## DATASET EXTRACT
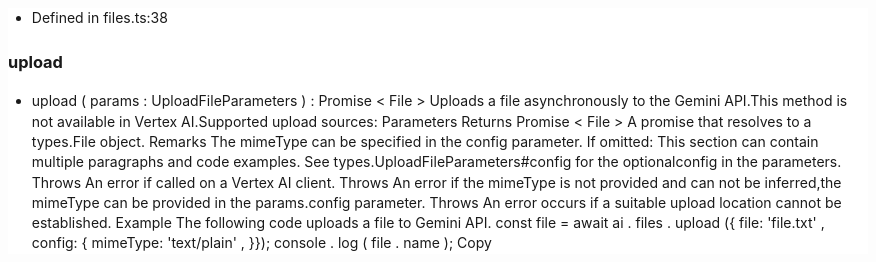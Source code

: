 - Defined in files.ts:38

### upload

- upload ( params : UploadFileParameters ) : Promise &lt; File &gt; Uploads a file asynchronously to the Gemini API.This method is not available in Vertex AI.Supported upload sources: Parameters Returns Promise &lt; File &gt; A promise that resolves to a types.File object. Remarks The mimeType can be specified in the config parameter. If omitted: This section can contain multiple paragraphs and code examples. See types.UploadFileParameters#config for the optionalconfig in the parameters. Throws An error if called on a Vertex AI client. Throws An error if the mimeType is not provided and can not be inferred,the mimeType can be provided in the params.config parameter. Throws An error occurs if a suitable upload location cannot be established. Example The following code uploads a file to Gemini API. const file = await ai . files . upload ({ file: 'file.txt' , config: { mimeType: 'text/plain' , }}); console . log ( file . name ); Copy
...
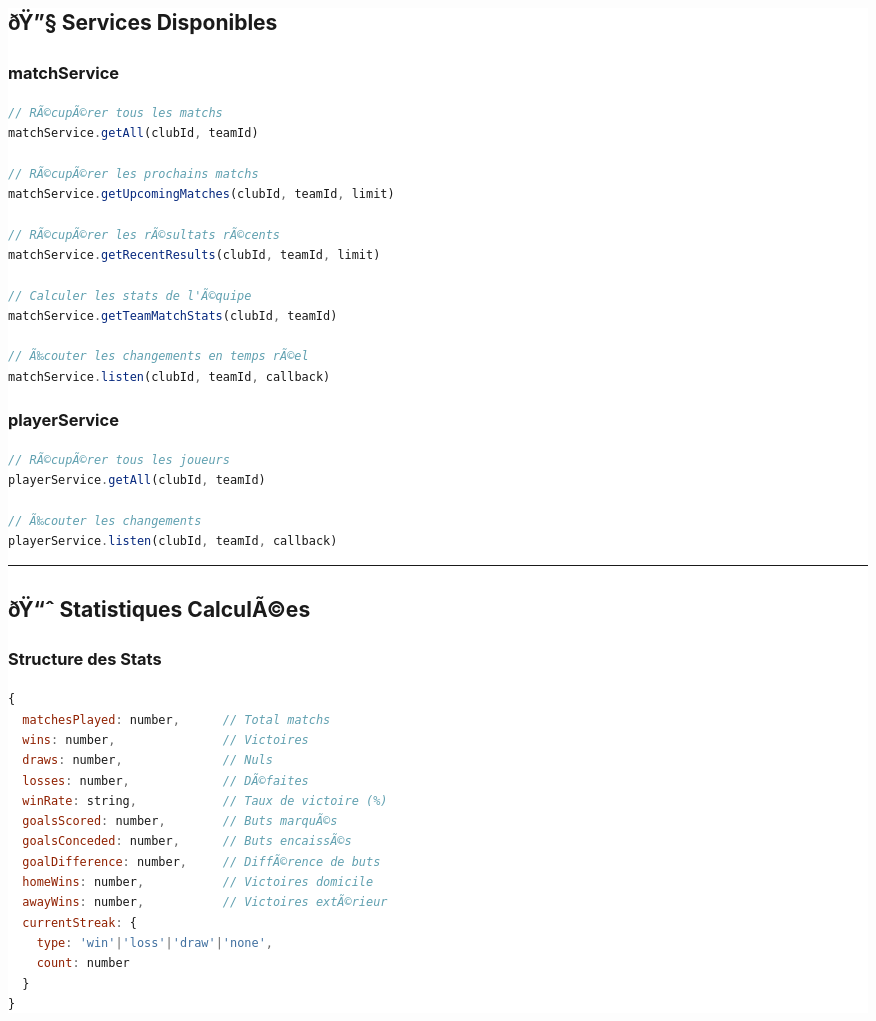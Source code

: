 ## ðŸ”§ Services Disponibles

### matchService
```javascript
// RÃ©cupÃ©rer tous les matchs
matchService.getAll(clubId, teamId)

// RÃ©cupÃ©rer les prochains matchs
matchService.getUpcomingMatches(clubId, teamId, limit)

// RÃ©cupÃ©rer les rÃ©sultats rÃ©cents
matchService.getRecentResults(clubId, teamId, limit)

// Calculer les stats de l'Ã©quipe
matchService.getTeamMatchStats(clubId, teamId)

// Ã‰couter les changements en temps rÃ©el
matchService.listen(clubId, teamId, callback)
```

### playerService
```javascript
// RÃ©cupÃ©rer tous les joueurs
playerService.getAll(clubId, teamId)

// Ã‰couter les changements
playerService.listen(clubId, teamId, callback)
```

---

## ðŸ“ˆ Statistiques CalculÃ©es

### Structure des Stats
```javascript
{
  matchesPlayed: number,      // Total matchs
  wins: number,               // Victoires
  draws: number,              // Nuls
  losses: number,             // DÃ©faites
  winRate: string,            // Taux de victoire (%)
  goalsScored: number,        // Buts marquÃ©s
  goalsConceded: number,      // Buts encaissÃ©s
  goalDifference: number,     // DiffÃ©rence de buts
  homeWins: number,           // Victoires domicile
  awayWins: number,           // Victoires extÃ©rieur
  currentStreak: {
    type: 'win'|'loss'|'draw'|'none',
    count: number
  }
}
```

## REQUIREMENT
Whenever the string "clubId" occurs in a line of the entries above, copy that line.

## SOLUTION
matchService.getAll(clubId, teamId)
matchService.getUpcomingMatches(clubId, teamId, limit)
matchService.getRecentResults(clubId, teamId, limit)
matchService.getTeamMatchStats(clubId, teamId)
matchService.listen(clubId, teamId, callback)
playerService.getAll(clubId, teamId)
playerService.listen(clubId, teamId, callback)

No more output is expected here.